20101205 reuters
CONAKRY (Reuters) - Guinea will form a truth and reconciliation commission aimed at healing the wounds of ethnic and political violence that has plagued the West African country for decades, President-elect Alpha Conde said on Saturday.
The move will be modelled on South Africa's post-apartheid commission formed by Nelson Mandela and is likely to be well received by human rights groups which have condemned the country's repeated spasms of violence.
This is "so that those who have made mistakes can ask forgiveness and that victims can accept this forgiveness", Conde said on state television, days after Guinea's Supreme Court validated his win in a hotly contested November 7 poll in which voters largely followed ethnic lines.
"I know that forgiveness does not replace the dead or the arms that were chopped off, but it's an important step."

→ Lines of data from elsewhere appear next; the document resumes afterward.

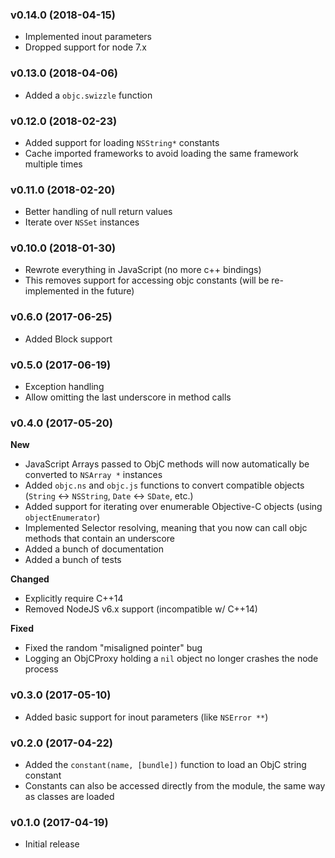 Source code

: ### v0.14.0 (2018-04-15)
- Implemented inout parameters
- Dropped support for node 7.x

### v0.13.0 (2018-04-06)
- Added a `objc.swizzle` function

### v0.12.0 (2018-02-23)
- Added support for loading `NSString*` constants
- Cache imported frameworks to avoid loading the same framework multiple times

### v0.11.0 (2018-02-20)
- Better handling of null return values
- Iterate over `NSSet` instances

### v0.10.0 (2018-01-30)
- Rewrote everything in JavaScript (no more c++ bindings)
- This removes support for accessing objc constants (will be re-implemented in the future)

### v0.6.0 (2017-06-25)
- Added Block support

### v0.5.0 (2017-06-19)
- Exception handling
- Allow omitting the last underscore in method calls

### v0.4.0 (2017-05-20)
**New**
- JavaScript Arrays passed to ObjC methods will now automatically be converted to `NSArray *` instances
- Added `objc.ns` and `objc.js` functions to convert compatible objects (`String` <-> `NSString`, `Date` <-> `SDate`, etc.)
- Added support for iterating over enumerable Objective-C objects (using `objectEnumerator`)
- Implemented Selector resolving, meaning that you now can call objc methods that contain an underscore
- Added a bunch of documentation
- Added a bunch of tests

**Changed**
- Explicitly require C++14
- Removed NodeJS v6.x support (incompatible w/ C++14)

**Fixed**
- Fixed the random "misaligned pointer" bug
- Logging an ObjCProxy holding a `nil` object no longer crashes the node process

### v0.3.0 (2017-05-10)
- Added basic support for inout parameters (like `NSError **`)

### v0.2.0 (2017-04-22)
- Added the `constant(name, [bundle])` function to load an ObjC string constant
- Constants can also be accessed directly from the module, the same way as classes are loaded

### v0.1.0 (2017-04-19)
- Initial release
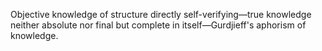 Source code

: Objective knowledge of structure directly self-verifying—true knowledge neither absolute nor final but complete in itself—Gurdjieff's aphorism of knowledge.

Conde, winner of Guinea's first free election since independence from France in 1958, said reconciliation was critical to rebuilding the poor and unstable country.
Guinea, the world's top exporter of the aluminium ore bauxite, has seen numerous bouts of violence over past decades. At least 10 people died in election clashes last month.
Among the most grim examples, former dictator and first post-independence leader Sekou Toure's Camp Boiro still stands in the capital Conakry. Rights group Amnesty International says more that 50,000 political detainees died in horrendous conditions in the prison, now a military camp.